## [How to complete this task]
Will you write out the data exactly, excluding every picture?

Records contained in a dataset
---*---

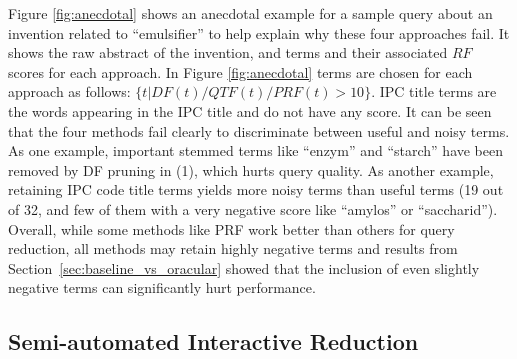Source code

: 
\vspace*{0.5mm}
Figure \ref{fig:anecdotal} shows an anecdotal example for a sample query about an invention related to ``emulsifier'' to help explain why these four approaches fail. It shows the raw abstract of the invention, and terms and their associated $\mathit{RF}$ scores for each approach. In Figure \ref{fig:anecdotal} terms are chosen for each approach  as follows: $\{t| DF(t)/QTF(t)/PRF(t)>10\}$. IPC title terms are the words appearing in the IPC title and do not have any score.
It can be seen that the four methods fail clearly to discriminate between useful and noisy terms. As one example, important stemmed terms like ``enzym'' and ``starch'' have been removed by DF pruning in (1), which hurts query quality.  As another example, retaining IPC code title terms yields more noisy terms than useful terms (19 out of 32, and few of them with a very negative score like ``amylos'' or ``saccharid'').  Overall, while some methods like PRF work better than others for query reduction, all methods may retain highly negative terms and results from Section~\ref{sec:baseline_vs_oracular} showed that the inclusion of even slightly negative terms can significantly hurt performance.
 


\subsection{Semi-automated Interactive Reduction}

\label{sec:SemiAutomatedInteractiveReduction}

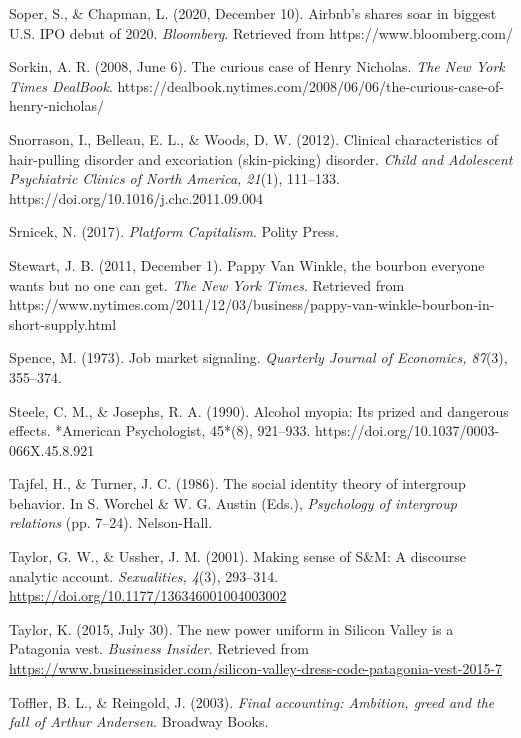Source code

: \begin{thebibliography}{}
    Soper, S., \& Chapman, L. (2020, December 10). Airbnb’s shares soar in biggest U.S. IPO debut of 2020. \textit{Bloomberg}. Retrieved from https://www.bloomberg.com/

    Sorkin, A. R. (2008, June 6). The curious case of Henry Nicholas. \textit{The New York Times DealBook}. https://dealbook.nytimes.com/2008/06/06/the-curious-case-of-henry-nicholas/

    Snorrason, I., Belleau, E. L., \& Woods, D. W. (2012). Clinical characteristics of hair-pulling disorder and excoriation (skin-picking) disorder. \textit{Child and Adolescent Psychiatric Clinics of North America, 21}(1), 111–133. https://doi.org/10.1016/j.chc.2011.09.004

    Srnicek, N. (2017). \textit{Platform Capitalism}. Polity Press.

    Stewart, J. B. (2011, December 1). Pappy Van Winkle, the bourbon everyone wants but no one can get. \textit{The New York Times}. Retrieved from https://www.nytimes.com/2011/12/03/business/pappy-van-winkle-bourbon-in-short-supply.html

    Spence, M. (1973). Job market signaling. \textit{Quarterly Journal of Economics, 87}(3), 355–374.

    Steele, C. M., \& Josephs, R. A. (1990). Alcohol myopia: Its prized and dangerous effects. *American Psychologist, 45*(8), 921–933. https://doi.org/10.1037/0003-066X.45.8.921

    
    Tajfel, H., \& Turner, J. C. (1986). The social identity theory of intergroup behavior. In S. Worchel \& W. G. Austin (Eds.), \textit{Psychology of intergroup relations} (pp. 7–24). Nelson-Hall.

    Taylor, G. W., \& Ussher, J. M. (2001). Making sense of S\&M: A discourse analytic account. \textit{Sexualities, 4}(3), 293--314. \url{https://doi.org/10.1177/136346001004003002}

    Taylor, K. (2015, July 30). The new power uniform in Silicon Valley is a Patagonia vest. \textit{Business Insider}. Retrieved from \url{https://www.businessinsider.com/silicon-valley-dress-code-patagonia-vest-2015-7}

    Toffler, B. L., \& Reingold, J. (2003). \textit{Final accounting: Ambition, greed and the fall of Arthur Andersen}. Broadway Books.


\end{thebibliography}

---*---

## [Answer]
Source code

: 
\vspace*{0.5mm}
Figure \ref{fig:anecdotal} shows an anecdotal example for a sample query about an invention related to ``emulsifier'' to help explain why these four approaches fail. It shows the raw abstract of the invention, and terms and their associated $\mathit{RF}$ scores for each approach. In Figure \ref{fig:anecdotal} terms are chosen for each approach  as follows: $\{t| DF(t)/QTF(t)/PRF(t)>10\}$. IPC title terms are the words appearing in the IPC title and do not have any score.
It can be seen that the four methods fail clearly to discriminate between useful and noisy terms. As one example, important stemmed terms like ``enzym'' and ``starch'' have been removed by DF pruning in (1), which hurts query quality.  As another example, retaining IPC code title terms yields more noisy terms than useful terms (19 out of 32, and few of them with a very negative score like ``amylos'' or ``saccharid'').  Overall, while some methods like PRF work better than others for query reduction, all methods may retain highly negative terms and results from Section~\ref{sec:baseline_vs_oracular} showed that the inclusion of even slightly negative terms can significantly hurt performance.
 


\subsection{Semi-automated Interactive Reduction}

\label{sec:SemiAutomatedInteractiveReduction}

Source code

: \begin{thebibliography}{}
    Soper, S., \& Chapman, L. (2020, December 10). Airbnb’s shares soar in biggest U.S. IPO debut of 2020. \textit{Bloomberg}. Retrieved from https://www.bloomberg.com/

    Sorkin, A. R. (2008, June 6). The curious case of Henry Nicholas. \textit{The New York Times DealBook}. https://dealbook.nytimes.com/2008/06/06/the-curious-case-of-henry-nicholas/

    Snorrason, I., Belleau, E. L., \& Woods, D. W. (2012). Clinical characteristics of hair-pulling disorder and excoriation (skin-picking) disorder. \textit{Child and Adolescent Psychiatric Clinics of North America, 21}(1), 111–133. https://doi.org/10.1016/j.chc.2011.09.004

    Srnicek, N. (2017). \textit{Platform Capitalism}. Polity Press.

    Stewart, J. B. (2011, December 1). Pappy Van Winkle, the bourbon everyone wants but no one can get. \textit{The New York Times}. Retrieved from https://www.nytimes.com/2011/12/03/business/pappy-van-winkle-bourbon-in-short-supply.html

    Spence, M. (1973). Job market signaling. \textit{Quarterly Journal of Economics, 87}(3), 355–374.

    Steele, C. M., \& Josephs, R. A. (1990). Alcohol myopia: Its prized and dangerous effects. *American Psychologist, 45*(8), 921–933. https://doi.org/10.1037/0003-066X.45.8.921

    
    Tajfel, H., \& Turner, J. C. (1986). The social identity theory of intergroup behavior. In S. Worchel \& W. G. Austin (Eds.), \textit{Psychology of intergroup relations} (pp. 7–24). Nelson-Hall.

    Taylor, G. W., \& Ussher, J. M. (2001). Making sense of S\&M: A discourse analytic account. \textit{Sexualities, 4}(3), 293--314. \url{https://doi.org/10.1177/136346001004003002}

    Taylor, K. (2015, July 30). The new power uniform in Silicon Valley is a Patagonia vest. \textit{Business Insider}. Retrieved from \url{https://www.businessinsider.com/silicon-valley-dress-code-patagonia-vest-2015-7}

    Toffler, B. L., \& Reingold, J. (2003). \textit{Final accounting: Ambition, greed and the fall of Arthur Andersen}. Broadway Books.


\end{thebibliography}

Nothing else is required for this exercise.